Nutritional Approaches to Managing Inflammation


5 months ago by Ruth Taylor


Today I want to talk to you about nutritional approaches to managing inflammation. As identified by Dr Risdale, inflammation is being recognised as a common trigger for many chronic diseases as well as inflammatory conditions. The tricky aspect of inflammation is that initially we might not be aware that we have underlying inflammation in our bodies as the signs and symptoms can be quite insidious. Hence, it is really important to consider the factors that can trigger inflammation and to adapt our diet and behaviour to support our baseline health. The aim is to focus on reducing triggering factors as fully as possible in order to reduce our susceptibility to contracting infections and reduce our susceptibility to immune challenges.

Diet and lifestyle are known factors that can create physiological inflammation (see Diagram 1).

Diagram 1: Inflammatory Triggers

As you can see from Diagram 1, there are a lot of factors that might lead to increased levels of inflammation. These need to be considered and addressed on an individual basis. I would suggest that you start by considering which factors might be relevant to you, and then decide which of these you are ready to tackle and change. I recommend you work on one issue at a time and aim to reduce the impact of this factor. Once you have achieved this you can then move on to the next issue.

From a dietary perspective, following a diet to reduce dietary triggers can help; whilst also boosting intake of foods that are thought to reduce inflammation and eating in a way to reduce insulin dysregulation. Some suggested dietary approaches include low glycaemic load, Mediterranean approach, low carbohydrate intake, ketogenic and time-restricted eating. The key with these is to identify a method of eating that you, personally, can follow that does not add to your stress. It is not about being perfect but about making changes that are realistic for you. Changes that can become a healthy habit that you enjoy. 

Anti-inflammatory foods and spices to enjoy can be found in the table below - aim to gradually incorporate these into your diet in place of foods that may be triggering inflammation.

 

Anti-inflammatory foods

Oily Fish

Salmon, mackerel, Sardines, Herring, Trout, Fresh Tuna

Healthy Fats

 

Nuts and seeds

Avocado

Olive oil - use cold pressed to drizzle onto salads and steamed vegetables!

Vegetables   and Fruit

Eat a diverse range of vegetables and fruit, the more diverse the better – aim to include fruit and vegetables with different colours as these will all contain different phytonutrients – aim for 5-10 portions a day.

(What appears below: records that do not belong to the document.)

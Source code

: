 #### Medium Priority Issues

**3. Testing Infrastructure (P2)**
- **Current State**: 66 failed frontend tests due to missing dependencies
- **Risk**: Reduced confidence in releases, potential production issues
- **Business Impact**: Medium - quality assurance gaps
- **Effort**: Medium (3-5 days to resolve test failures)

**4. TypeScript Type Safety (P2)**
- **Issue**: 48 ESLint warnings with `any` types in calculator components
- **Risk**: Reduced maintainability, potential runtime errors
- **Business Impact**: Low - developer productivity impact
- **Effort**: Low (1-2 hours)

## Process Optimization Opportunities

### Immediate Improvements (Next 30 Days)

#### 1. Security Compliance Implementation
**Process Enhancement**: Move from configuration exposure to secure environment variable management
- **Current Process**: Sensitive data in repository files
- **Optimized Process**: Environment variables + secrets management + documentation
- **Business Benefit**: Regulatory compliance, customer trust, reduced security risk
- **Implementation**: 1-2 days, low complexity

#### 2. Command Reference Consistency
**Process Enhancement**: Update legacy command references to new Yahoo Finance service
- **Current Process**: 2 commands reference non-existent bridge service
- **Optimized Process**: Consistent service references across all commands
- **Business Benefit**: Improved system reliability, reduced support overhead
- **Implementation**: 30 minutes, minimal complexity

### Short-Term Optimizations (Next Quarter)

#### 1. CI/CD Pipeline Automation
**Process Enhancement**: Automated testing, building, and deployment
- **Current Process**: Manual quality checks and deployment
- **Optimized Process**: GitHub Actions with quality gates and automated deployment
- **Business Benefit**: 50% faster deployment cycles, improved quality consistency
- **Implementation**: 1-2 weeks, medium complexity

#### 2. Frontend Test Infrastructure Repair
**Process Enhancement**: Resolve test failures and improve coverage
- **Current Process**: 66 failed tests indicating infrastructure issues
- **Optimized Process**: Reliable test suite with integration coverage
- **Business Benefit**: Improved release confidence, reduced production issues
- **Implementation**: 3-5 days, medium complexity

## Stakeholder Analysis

Start from wherever you are and gradually build up to this amount.

Bone Broth

Aim to make a bone broth with bones from a chicken, lamb or beef joint. Add herbs and vegetables to taste, cook for a minimum of 12 hours – aim to have a small portion regularly across the week.

Fermented Foods

Kefir, Sauerkraut, Kombucha, Miso, Tempeh

Herbs and Spices

Ginger, Turmeric, Oregano and Garlic

 

Finally, managing stress and working on reducing habits that create physiological stress such as smoking are other options to explore along with ensuring adequate sleep.